• INPUT:
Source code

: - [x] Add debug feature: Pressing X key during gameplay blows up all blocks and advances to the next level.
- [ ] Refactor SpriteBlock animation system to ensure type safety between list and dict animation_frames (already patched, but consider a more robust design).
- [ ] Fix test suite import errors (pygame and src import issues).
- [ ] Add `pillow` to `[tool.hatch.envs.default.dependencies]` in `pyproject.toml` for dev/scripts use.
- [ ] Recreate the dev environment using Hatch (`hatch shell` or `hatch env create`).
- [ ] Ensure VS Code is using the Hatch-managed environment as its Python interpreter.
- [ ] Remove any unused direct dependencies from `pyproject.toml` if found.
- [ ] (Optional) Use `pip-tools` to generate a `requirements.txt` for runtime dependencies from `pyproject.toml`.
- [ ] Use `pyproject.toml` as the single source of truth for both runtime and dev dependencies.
* * *
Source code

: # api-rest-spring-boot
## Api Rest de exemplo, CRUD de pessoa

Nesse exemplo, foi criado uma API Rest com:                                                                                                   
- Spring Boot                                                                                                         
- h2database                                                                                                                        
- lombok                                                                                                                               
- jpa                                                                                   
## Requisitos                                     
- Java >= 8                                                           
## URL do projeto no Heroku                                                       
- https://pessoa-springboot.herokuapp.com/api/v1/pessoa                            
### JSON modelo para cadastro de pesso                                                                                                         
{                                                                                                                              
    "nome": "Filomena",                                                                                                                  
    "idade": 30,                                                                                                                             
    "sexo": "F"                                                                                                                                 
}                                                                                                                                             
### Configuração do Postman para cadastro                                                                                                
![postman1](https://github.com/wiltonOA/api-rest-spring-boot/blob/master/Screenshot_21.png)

• YOUR TASK:
A single number is the expected reply: the number of lines in the listing that contain the string "https".

• EXERCISE RESULT:
2